In the past three years, Catherine Atwood of south Charlotte has taught more than 100 people how to cook using traditional, and sometimes ancient, methods. A certified holistic nutrition consultant, Atwood says she rarely goes out in south Charlotte without running into a former student.
Atwood now is offering regular events to bring together people who want to learn more about traditional cooking methods and local foods.
Atwood founded of the local chapter of the Weston A. Price Foundation in early 2010. The national organization is based on Price's worldwide research of nutrition and uses education, research and activism to promote restoring nutrient-dense foods to the human diet.
Initially, Atwood's job as chapter leader was to answer emails and phone calls from people looking for sources of local food, such as raw milk and grass-fed beef. Now she's adding quarterly gatherings for chapter members and the community.
Carolyn Erickson, a former student of Atwood's, is chapter co-leader. In addition to the 100 alumni of Atwood's classes, the local foundation chapter has about 50 members.
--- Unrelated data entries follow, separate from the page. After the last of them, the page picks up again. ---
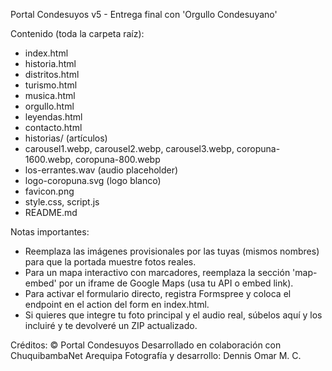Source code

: 
Portal Condesuyos v5 - Entrega final con 'Orgullo Condesuyano'

Contenido (toda la carpeta raíz):
- index.html
- historia.html
- distritos.html
- turismo.html
- musica.html
- orgullo.html
- leyendas.html
- contacto.html
- historias/ (artículos)
- carousel1.webp, carousel2.webp, carousel3.webp, coropuna-1600.webp, coropuna-800.webp
- los-errantes.wav (audio placeholder)
- logo-coropuna.svg (logo blanco)
- favicon.png
- style.css, script.js
- README.md

Notas importantes:
- Reemplaza las imágenes provisionales por las tuyas (mismos nombres) para que la portada muestre fotos reales.
- Para un mapa interactivo con marcadores, reemplaza la sección 'map-embed' por un iframe de Google Maps (usa tu API o embed link).
- Para activar el formulario directo, registra Formspree y coloca el endpoint en el action del form en index.html.
- Si quieres que integre tu foto principal y el audio real, súbelos aquí y los incluiré y te devolveré un ZIP actualizado.

Créditos:
© Portal Condesuyos
Desarrollado en colaboración con ChuquibambaNet Arequipa
Fotografía y desarrollo: Dennis Omar M. C.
On Monday, Atwood will lead a multimedia presentation about Price's research and food topics such as fats, eggs, superfoods and organic produce. The free event begins 6:30 p.m. at The Well Church & Coffeehouse, 220 Main St. in Pineville. The presentation is a way to "gently" ease people into this approach to food, Atwood said.
Many of the cooking ideas Atwood teaches are outlined in the cookbook "Nourishing Traditions" by Sally Fallon and Mary Enig.
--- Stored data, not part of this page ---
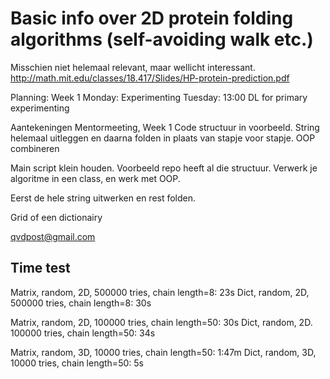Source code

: # Basic info over 2D protein folding algorithms (self-avoiding walk etc.)
Misschien niet helemaal relevant, maar wellicht interessant.
http://math.mit.edu/classes/18.417/Slides/HP-protein-prediction.pdf


Planning:
Week 1
Monday: Experimenting
Tuesday: 13:00 DL for primary experimenting


Aantekeningen Mentormeeting, Week 1
Code structuur in voorbeeld.
String helemaal uitleggen en daarna folden in plaats van stapje voor stapje.
OOP combineren

Main script klein houden. Voorbeeld repo heeft al die structuur.
Verwerk je algoritme in een class, en werk met OOP.

Eerst de hele string uitwerken en rest folden.

Grid of een dictionairy

qvdpost@gmail.com

## Time test
Matrix, random, 2D, 500000 tries, chain length=8: 23s
Dict, random, 2D, 500000 tries, chain length=8: 30s

Matrix, random, 2D, 100000 tries, chain length=50: 30s
Dict, random, 2D. 100000 tries, chain length=50: 34s

Matrix, random, 3D, 10000 tries, chain length=50: 1:47m
Dict, random, 3D, 10000 tries, chain length=50: 5s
Atwood said her first exposure to traditional cooking methods and ingredients came as a child, when her mother made yogurt and chicken stock and refused to replace real butter with margarine.
"There were a lot of things that she did that were really the nourishing traditions way," Atwood said. "It's not something new. It's really just exposing some of the traditional practices of old that have a lot of wisdom for the body."
Atwood stresses that her cooking classes and food presentations are not a weight-loss program; instead, they promote a lifestyle of healthy cooking and eating.
Many students come to her class wanting to learn how to cook for people with food allergies. Others want to improve their health.
Almost everyone, Atwood says, leaves the class with at least one idea they latch onto for healthier cooking.
"One of the blessings of doing this is you see people first coming in and they are unsure, and then they take baby steps and become bolder (in preparing food), and then the health of their families flourish as a result," Atwood said.